As chairman of the Public Cause he orchestrated, amongst many other activities, the writing and production of a trilogy of books directed
For a six-year period he hosted a weekly radio program with BNR Nieuwsradio interviewing leading Dutch men and women.
He was also President of the Netherlands Olympic Committee * Netherlands Sports Federation for an eight-year period. Finally, he is co-founder and chairman of First Health United Foundation, a non-profit organization directed at funding research projects targeting blood and vector borne diseases in developing countries.
Some twenty years ago he founded the “Evening of Science and Society”, an annual event in the Ridderzaal (Hall of Knights) directed at celebrating our top scientists and inspiring them to actively participate in shaping a national strategy.

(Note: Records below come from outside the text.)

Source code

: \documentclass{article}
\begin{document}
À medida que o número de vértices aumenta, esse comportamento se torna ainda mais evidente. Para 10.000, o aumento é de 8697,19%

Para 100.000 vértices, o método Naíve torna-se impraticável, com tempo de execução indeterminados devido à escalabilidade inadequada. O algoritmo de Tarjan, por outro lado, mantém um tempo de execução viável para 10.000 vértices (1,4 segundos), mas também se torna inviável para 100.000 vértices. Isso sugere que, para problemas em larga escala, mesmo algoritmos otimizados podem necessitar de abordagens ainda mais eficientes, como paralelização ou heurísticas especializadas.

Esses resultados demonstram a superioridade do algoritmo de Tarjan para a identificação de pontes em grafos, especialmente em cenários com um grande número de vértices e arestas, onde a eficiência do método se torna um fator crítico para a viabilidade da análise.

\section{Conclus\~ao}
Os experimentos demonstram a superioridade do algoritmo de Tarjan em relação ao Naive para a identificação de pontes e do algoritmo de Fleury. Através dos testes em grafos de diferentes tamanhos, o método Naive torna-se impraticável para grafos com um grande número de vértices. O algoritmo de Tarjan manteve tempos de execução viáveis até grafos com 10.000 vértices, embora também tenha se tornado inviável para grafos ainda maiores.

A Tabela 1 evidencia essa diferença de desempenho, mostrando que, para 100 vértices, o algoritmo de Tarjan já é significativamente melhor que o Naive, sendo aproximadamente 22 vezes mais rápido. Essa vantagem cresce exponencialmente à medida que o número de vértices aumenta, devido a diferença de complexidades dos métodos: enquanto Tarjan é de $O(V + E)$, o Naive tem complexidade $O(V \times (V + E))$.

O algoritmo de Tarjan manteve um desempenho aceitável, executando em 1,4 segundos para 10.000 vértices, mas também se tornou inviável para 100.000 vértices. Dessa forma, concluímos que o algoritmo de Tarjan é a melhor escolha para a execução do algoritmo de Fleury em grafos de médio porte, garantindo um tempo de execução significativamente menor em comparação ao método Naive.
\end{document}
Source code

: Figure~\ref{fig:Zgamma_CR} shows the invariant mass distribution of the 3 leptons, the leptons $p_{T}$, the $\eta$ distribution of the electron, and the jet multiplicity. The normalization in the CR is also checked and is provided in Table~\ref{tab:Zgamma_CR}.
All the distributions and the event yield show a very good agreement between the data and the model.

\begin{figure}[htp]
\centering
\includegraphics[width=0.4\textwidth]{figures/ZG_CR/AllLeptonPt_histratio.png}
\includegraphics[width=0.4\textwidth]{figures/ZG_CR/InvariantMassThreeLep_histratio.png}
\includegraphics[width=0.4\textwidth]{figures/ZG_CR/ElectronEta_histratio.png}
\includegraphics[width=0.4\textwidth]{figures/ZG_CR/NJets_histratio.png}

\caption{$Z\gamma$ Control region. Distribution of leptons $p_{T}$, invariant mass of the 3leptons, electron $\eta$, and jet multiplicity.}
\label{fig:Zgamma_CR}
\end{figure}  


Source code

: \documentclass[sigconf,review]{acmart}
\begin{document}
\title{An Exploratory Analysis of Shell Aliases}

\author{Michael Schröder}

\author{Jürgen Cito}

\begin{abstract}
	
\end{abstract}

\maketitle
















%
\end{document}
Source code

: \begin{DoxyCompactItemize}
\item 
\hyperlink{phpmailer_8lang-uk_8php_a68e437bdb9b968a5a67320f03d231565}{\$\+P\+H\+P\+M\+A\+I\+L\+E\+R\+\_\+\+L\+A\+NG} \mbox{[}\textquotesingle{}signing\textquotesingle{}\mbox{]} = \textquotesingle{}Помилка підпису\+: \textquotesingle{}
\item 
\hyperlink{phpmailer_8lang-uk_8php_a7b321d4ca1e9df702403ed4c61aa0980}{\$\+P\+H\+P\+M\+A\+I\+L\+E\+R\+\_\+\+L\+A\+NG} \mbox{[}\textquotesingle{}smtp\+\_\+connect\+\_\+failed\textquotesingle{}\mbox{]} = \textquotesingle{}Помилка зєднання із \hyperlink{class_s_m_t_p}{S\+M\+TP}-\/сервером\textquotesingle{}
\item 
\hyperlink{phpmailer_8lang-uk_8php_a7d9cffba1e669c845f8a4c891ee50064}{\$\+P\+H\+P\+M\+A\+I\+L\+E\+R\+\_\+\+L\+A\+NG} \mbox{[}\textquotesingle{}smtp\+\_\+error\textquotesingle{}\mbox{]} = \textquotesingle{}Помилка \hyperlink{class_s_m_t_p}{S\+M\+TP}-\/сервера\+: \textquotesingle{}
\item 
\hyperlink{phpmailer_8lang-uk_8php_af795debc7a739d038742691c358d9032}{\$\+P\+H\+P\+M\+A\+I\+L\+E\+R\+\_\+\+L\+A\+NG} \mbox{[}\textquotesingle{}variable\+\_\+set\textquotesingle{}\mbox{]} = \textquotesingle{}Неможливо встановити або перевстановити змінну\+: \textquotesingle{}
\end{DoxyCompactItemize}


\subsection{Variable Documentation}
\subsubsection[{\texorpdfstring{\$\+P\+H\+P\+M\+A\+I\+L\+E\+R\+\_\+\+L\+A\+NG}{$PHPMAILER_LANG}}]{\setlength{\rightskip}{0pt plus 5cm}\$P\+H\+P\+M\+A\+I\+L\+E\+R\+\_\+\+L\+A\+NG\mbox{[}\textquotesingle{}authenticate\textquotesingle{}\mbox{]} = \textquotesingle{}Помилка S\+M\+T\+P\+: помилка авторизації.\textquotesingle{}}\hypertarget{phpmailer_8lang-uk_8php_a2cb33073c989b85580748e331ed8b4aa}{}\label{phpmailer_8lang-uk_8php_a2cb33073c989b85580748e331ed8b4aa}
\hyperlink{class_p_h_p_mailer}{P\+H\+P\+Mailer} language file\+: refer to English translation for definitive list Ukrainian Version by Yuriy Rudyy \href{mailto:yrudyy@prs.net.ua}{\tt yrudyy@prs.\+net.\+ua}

He recently initiated a movement called MaatschapWij (SocieWe) – www.maatschapwij.nu – directed at rebuilding and reenergizing the main actors in society: government, citizens and organizations. In support of this movement he brought together as “founding parents” the five largest national sporting federations, the five largest societal organizations – such as the ANWB, Consumers Union and the Red Cross – and five large corporations as well as a National Dotank of young professionals to help spread the mindset of a civil society to which all contribute.
His most recent book “Management Made Simple” captures his insights emerging from his consulting career.